Material for the task →

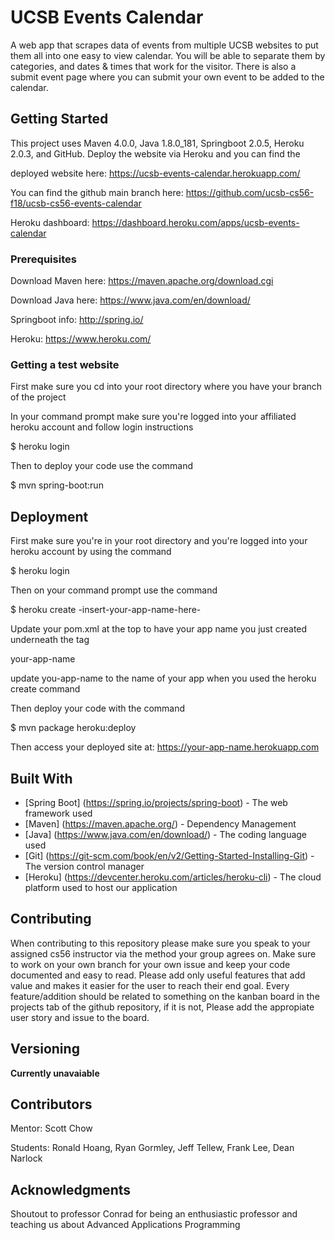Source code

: # UCSB Events Calendar

A web app that scrapes data of events from multiple UCSB websites to put them all into one easy to view calendar. You will be 
able to separate them by categories, and dates & times that work for the visitor. There is also a submit event page where you can 
submit your own event to be added to the calendar.

## Getting Started

This project uses Maven 4.0.0, Java 1.8.0_181, Springboot 2.0.5, Heroku 2.0.3, and GitHub. Deploy the website via Heroku and you can find the

deployed website here: https://ucsb-events-calendar.herokuapp.com/

You can find the github main branch here: https://github.com/ucsb-cs56-f18/ucsb-cs56-events-calendar

Heroku dashboard: https://dashboard.heroku.com/apps/ucsb-events-calendar

### Prerequisites

Download Maven here: https://maven.apache.org/download.cgi

Download Java here: https://www.java.com/en/download/

Springboot info: http://spring.io/

Heroku: https://www.heroku.com/


### Getting a test website

First make sure you cd into your root directory where you have your branch of the project

In your command prompt make sure you're logged into your affiliated heroku account and follow login instructions

$ heroku login

Then to deploy your code use the command

$ mvn spring-boot:run

## Deployment

First make sure you're in your root directory and you're logged into your heroku account by using the command

$ heroku login

Then on your command prompt use the command

$ heroku create -insert-your-app-name-here-

Update your pom.xml at the top to have your app name you just created underneath the <properties> tag

  <properties>
    <my.app.name>your-app-name</my.app.name>
  </properties>

update you-app-name to the name of your app when you used the heroku create command

Then deploy your code with the command

$ mvn package heroku:deploy

Then access your deployed site at:
https://your-app-name.herokuapp.com

## Built With

* [Spring Boot] (https://spring.io/projects/spring-boot) - The web framework used
* [Maven] (https://maven.apache.org/) - Dependency Management
* [Java] (https://www.java.com/en/download/) - The coding language used
* [Git] (https://git-scm.com/book/en/v2/Getting-Started-Installing-Git) - The version control manager
* [Heroku] (https://devcenter.heroku.com/articles/heroku-cli) - The cloud platform used to host our application

## Contributing

When contributing to this repository please make sure you speak to your assigned cs56 instructor via the method your group
agrees on. Make sure to work on your own branch for your own issue and keep your code documented and easy to read. Please
add only useful features that add value and makes it easier for the user to reach their end goal. Every feature/addition 
should be related to something on the kanban board in the projects tab of the github repository, if it is not,
Please add the appropiate user story and issue to the board.

## Versioning

**Currently unavaiable**

## Contributors

Mentor:
Scott Chow


Students:
Ronald Hoang, Ryan Gormley, Jeff Tellew, Frank Lee, Dean Narlock


## Acknowledgments

Shoutout to professor Conrad for being an enthusiastic professor and teaching us about Advanced Applications Programming
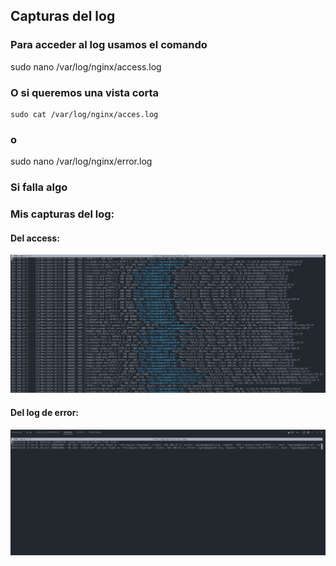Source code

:## Capturas del log 

### Para acceder al log usamos el comando 
   sudo nano /var/log/nginx/access.log

### O si queremos una vista corta
    sudo cat /var/log/nginx/acces.log
### o 

sudo nano /var/log/nginx/error.log


### Si falla algo

### Mis capturas del log: 

#### Del access: 

![alt text](image.png)


#### Del log de error: 

![alt text](image-2.png)
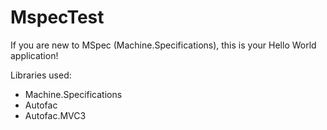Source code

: MspecTest
=========
If you are new to MSpec (Machine.Specifications), this is your Hello World application!

Libraries used:

* Machine.Specifications
* Autofac
* Autofac.MVC3
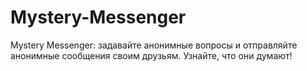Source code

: # Mystery-Messenger
Mystery Messenger: задавайте анонимные вопросы и отправляйте анонимные сообщения своим друзьям. Узнайте, что они думают!
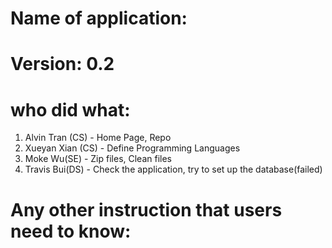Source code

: # Name of application: 
# Version: 0.2

# who did what:
1. Alvin Tran (CS) - Home Page, Repo
2. Xueyan Xian (CS) - Define Programming Languages
3. Moke Wu(SE) - Zip files, Clean files
4. Travis Bui(DS) - Check the application, try to set up the database(failed)



# Any other instruction that users need to know:







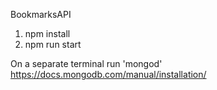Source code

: BookmarksAPI

1) npm install
2) npm run start

On a separate terminal run 'mongod'
https://docs.mongodb.com/manual/installation/
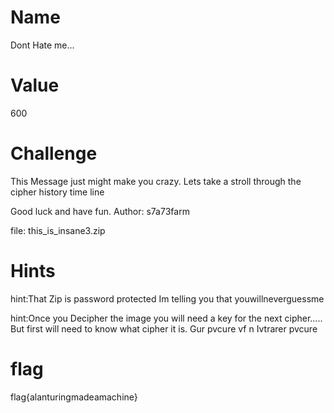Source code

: # Name
Dont Hate me...

# Value
600

# Challenge

This Message just might make you crazy. Lets take a stroll through the cipher history time line

Good luck and have fun.
Author: s7a73farm

file: this_is_insane3.zip


# Hints
hint:That Zip is password protected Im telling you that youwillneverguessme

hint:Once you Decipher the image you will need a key for the next cipher..... 
But first will need to know what cipher it is. Gur pvcure vf n Ivtrarer pvcure

# flag
flag{alanturingmadeamachine}
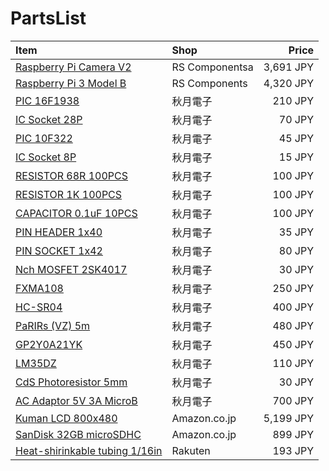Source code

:# PartsList

| Item                                                                                                         | Shop           | Price     |
|:-------------------------------------------------------------------------------------------------------------|:---------------|----------:|
| [Raspberry Pi Camera V2](https://jp.rs-online.com/web/p/video-modules/9132664/)                              | RS Componentsa | 3,691 JPY |
| [Raspberry Pi 3 Model B](https://jp.rs-online.com/web/p/processor-microcontroller-development-kits/1225826/) | RS Components  | 4,320 JPY |
| [PIC 16F1938](http://akizukidenshi.com/catalog/g/gI-04357/)                                                  | 秋月電子       | 210 JPY   |
| [IC Socket 28P](http://akizukidenshi.com/catalog/g/gP-01339/)                                                | 秋月電子       | 70 JPY    |
| [PIC 10F322](http://akizukidenshi.com/catalog/g/gI-05824/)                                                   | 秋月電子       | 45 JPY    |
| [IC Socket 8P](http://akizukidenshi.com/catalog/g/gP-00035/)                                                 | 秋月電子       | 15 JPY    |
| [RESISTOR 68R 100PCS](http://akizukidenshi.com/catalog/g/gR-07801/)                                          | 秋月電子       | 100 JPY   |
| [RESISTOR 1K 100PCS](http://akizukidenshi.com/catalog/g/gR-07853/)                                           | 秋月電子       | 100 JPY   |
| [CAPACITOR 0.1uF 10PCS](http://akizukidenshi.com/catalog/g/gP-04065/)                                        | 秋月電子       | 100 JPY   |
| [PIN HEADER 1x40](http://akizukidenshi.com/catalog/g/gC-00167/)                                              | 秋月電子       | 35 JPY    |
| [PIN SOCKET 1x42](http://akizukidenshi.com/catalog/g/gC-05779/)                                              | 秋月電子       | 80 JPY    |
| [Nch MOSFET 2SK4017](http://akizukidenshi.com/catalog/g/gI-07597/)                                           | 秋月電子       | 30 JPY    |
| [FXMA108](http://akizukidenshi.com/catalog/g/gM-04522/)                                                      | 秋月電子       | 250 JPY   |
| [HC-SR04](http://akizukidenshi.com/catalog/g/gM-11009/)                                                      | 秋月電子       | 400 JPY   |
| [PaRIRs (VZ) 5m](http://akizukidenshi.com/catalog/g/gM-09750/)                                               | 秋月電子       | 480 JPY   |
| [GP2Y0A21YK](http://akizukidenshi.com/catalog/g/gI-02551/)                                                   | 秋月電子       | 450 JPY   |
| [LM35DZ](http://akizukidenshi.com/catalog/g/gI-00116/)                                                       | 秋月電子       | 110 JPY   |
| [CdS Photoresistor 5mm](http://akizukidenshi.com/catalog/g/gI-00110/)                                        | 秋月電子       | 30 JPY    |
| [AC Adaptor 5V 3A MicroB](http://akizukidenshi.com/catalog/g/gM-12001/)                                      | 秋月電子       | 700 JPY   |
| [Kuman LCD 800x480](https://www.amazon.co.jp/dp/B01GZXMIUU/)                                                 | Amazon.co.jp   | 5,199 JPY |
| [SanDisk 32GB microSDHC](https://www.amazon.co.jp/dp/B074W6YY8K/)                                            | Amazon.co.jp   | 899 JPY   |
| [Heat-shirinkable tubing 1/16in](https://item.rakuten.co.jp/auc-treevillage/hstt06-48-q/)                    | Rakuten        | 193 JPY   |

Exercise brief → Give the exact lines, and only those, from the line containing "Update your pom.xml" through the line containing "agrees on. Make" in the entries above.

Written response →
Update your pom.xml at the top to have your app name you just created underneath the <properties> tag

  <properties>
    <my.app.name>your-app-name</my.app.name>
  </properties>

update you-app-name to the name of your app when you used the heroku create command

Then deploy your code with the command

$ mvn package heroku:deploy

Then access your deployed site at:
https://your-app-name.herokuapp.com

## Built With

* [Spring Boot] (https://spring.io/projects/spring-boot) - The web framework used
* [Maven] (https://maven.apache.org/) - Dependency Management
* [Java] (https://www.java.com/en/download/) - The coding language used
* [Git] (https://git-scm.com/book/en/v2/Getting-Started-Installing-Git) - The version control manager
* [Heroku] (https://devcenter.heroku.com/articles/heroku-cli) - The cloud platform used to host our application

## Contributing

When contributing to this repository please make sure you speak to your assigned cs56 instructor via the method your group
agrees on. Make sure to work on your own branch for your own issue and keep your code documented and easy to read. Please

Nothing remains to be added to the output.